I haven’t had the heart to even ask him about the prospects for the election in his area. I’m not all that hopeful, I’m sorry to say. Asheville is one of the blue cities the Democrats were depending on… But we’ll see. You can be sure if there’s a way to get people out to vote, Tom will be there working to see that it gets done.
Writing about a debate on the morning after always feels more like theater criticism than political analysis. How did they look, how did they sound, did they come off as authentic and real or were they phony and glib? Were they believable to the faceless Real Americans watching who were being asked to decide which of them to vote for? But that’s what these televised debates really are.
The substance is usually secondary because they’ve practiced their lines and have a specific message they want to impart regardless of the topic they’re being asked to address. They’re political rituals which we use to decide if the person appears to be someone we want to watch perform the role of whatever office they are seeking.
The worst debate ritual we’ve all ever witnessed happened last June when President Joe Biden was seen to be doddering and incompetent.

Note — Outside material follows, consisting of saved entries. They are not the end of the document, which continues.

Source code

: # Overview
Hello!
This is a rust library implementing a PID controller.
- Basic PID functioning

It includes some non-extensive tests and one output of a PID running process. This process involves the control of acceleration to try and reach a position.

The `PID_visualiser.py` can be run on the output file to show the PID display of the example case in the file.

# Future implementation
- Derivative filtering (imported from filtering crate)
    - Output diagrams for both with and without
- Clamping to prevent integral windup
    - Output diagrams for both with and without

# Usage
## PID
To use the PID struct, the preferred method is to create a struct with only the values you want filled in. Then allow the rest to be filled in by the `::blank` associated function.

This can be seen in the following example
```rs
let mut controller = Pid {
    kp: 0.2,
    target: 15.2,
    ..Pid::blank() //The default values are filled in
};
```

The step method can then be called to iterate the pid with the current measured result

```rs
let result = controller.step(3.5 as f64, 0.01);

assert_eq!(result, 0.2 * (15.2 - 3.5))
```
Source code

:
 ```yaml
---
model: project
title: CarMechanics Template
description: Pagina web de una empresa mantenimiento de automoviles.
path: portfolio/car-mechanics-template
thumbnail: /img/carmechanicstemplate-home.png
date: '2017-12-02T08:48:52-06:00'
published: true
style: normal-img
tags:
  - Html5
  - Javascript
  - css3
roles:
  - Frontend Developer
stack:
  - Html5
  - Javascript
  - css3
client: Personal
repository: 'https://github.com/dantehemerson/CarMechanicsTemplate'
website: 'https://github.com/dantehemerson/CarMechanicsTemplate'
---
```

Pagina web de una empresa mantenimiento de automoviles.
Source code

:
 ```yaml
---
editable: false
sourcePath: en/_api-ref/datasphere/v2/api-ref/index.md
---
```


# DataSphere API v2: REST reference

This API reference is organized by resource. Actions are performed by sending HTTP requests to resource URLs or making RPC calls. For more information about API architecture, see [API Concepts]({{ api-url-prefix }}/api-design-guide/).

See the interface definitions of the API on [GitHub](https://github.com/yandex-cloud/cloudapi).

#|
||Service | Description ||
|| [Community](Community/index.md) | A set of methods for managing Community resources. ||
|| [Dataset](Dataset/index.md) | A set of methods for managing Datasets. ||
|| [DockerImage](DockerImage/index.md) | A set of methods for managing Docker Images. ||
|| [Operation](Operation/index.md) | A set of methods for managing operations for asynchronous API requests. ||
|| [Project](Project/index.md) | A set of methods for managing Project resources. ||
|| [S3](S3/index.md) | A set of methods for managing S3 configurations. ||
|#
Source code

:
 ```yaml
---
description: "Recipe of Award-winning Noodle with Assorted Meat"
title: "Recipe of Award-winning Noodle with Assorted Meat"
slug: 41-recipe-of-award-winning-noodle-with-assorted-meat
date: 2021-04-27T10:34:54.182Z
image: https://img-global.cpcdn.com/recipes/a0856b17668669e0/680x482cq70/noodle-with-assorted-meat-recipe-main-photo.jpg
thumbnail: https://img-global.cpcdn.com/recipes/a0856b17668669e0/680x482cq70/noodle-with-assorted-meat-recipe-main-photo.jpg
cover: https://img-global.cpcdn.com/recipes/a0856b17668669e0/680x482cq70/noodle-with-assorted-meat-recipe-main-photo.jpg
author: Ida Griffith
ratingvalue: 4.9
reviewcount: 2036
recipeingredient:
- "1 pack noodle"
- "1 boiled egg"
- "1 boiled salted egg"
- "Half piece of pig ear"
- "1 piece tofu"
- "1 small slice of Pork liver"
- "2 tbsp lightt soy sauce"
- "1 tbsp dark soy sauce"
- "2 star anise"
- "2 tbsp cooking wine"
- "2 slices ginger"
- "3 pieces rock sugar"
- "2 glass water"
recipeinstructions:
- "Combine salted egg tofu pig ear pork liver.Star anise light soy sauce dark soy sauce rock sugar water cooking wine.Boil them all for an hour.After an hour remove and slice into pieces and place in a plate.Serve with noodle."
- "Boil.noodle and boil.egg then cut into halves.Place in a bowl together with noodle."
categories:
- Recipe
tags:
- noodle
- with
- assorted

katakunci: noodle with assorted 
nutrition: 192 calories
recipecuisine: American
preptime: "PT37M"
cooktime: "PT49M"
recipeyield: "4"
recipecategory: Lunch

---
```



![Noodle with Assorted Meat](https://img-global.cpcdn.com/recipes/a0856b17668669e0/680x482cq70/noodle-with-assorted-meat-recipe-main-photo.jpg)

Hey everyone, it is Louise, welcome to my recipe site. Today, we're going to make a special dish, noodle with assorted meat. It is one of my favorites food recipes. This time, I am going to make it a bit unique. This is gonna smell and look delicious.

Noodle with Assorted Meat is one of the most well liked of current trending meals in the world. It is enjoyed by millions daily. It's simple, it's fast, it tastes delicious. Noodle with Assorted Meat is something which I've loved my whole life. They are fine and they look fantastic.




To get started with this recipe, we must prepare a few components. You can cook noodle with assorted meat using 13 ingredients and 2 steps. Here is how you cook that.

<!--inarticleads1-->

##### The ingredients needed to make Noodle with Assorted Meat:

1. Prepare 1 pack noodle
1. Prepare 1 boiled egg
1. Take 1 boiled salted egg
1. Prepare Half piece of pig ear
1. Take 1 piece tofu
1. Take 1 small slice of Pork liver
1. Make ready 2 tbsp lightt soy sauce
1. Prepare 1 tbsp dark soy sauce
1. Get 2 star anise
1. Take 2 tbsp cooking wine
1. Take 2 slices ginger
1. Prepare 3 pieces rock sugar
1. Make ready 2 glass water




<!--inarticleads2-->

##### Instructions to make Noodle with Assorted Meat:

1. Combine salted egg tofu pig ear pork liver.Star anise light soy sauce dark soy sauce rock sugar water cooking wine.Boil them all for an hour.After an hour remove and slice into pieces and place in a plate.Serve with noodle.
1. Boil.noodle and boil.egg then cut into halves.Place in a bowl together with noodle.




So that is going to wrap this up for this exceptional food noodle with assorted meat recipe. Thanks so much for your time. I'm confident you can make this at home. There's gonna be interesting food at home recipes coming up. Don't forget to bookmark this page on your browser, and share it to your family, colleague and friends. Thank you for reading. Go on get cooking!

It wasn’t that most Democrats disagreed with his policies to the extent that he articulated them or were unhappy with his record, quite the opposite. It was his performance and it resulted in him having to withdraw from the race. One of the best debates of the last few decades was the one after that, when Vice President Kamala Harris wiped the floor with Donald Trump whose performance revealed him as unprepared and incompetent while she was effective and commanding. Trump has retreated into a negative feedback loop ever since.
The interesting thing about both of those debates, as consequential as they were, is that neither of them seem to have moved the polls very much. Biden was behind by about 2-3 points in the polling averages after the debate and today Harris has a 2 point lead in the same averages today, all within the margin of error. It’s mind boggling to me how this race could be so close but if those polls are correct (a dicey assumption) the country is closely divided and nothing seems to change that.
We are cursed with having to re-run the last election because Donald Trump has convinced most Republicans that he has a right to be president because the last election was stolen from him. What he says or does is irrelevant to that question as far as they are concerned. They want a restoration. The rest of us are voting against that. It’s really not more complicated than that.
There are issues at stake, of course. Republicans are obsessed with foreigners being put in their place, whether it’s here at home or overseas (although they do seem to have a soft spot for American adversaries.) They don’t believe everyone should have access to affordable healthcare, that climate change is real, guns should be regulated or that women have a fundamental right to control their own bodies. But they do believe the rule of law only applies to other people. Democrats believe the opposite. In the age of Trump these issues have become proxies for which team you’re on and for the most part those teams can easily be defined as Trump vs Not-Trump.
In light of that it’s very hard to see how a Vice Presidential debate could possibly change any of that and last night’s event between JD Vance and Tim Walz almost assuredly will not. The two men obviously came into the debate with some very specific performance strategies and they both did what they needed to do.
Vance obviously decided that his goal was to shed the intellectual extremist “cat-ladies” persona and portray himself as the smart conservative who wrote “Hillbilly Elegy.” He is very adept at changing roles, having even changed his name several times so this came very natural to him. Walz clearly wanted to highlight his record and show his wonky side with a lot of details about issues. He came across as less polished than Vance but effectively made his points on the issues the campaign wanted him to raise even if his performance wasn’t as slick.
Mostly they were agreeable and collegial, just a couple of Midwestern guys having a friendly disagreement after which, under other circumstances, they would go out and have a beer together. That performance was a bit over the top, in my opinion, certainly Vance’s who has all the charm and warmth of a King Cobra. Walz is a genuinely nice guy but he could have been a little less accommodating to Vance’s shape-shifting.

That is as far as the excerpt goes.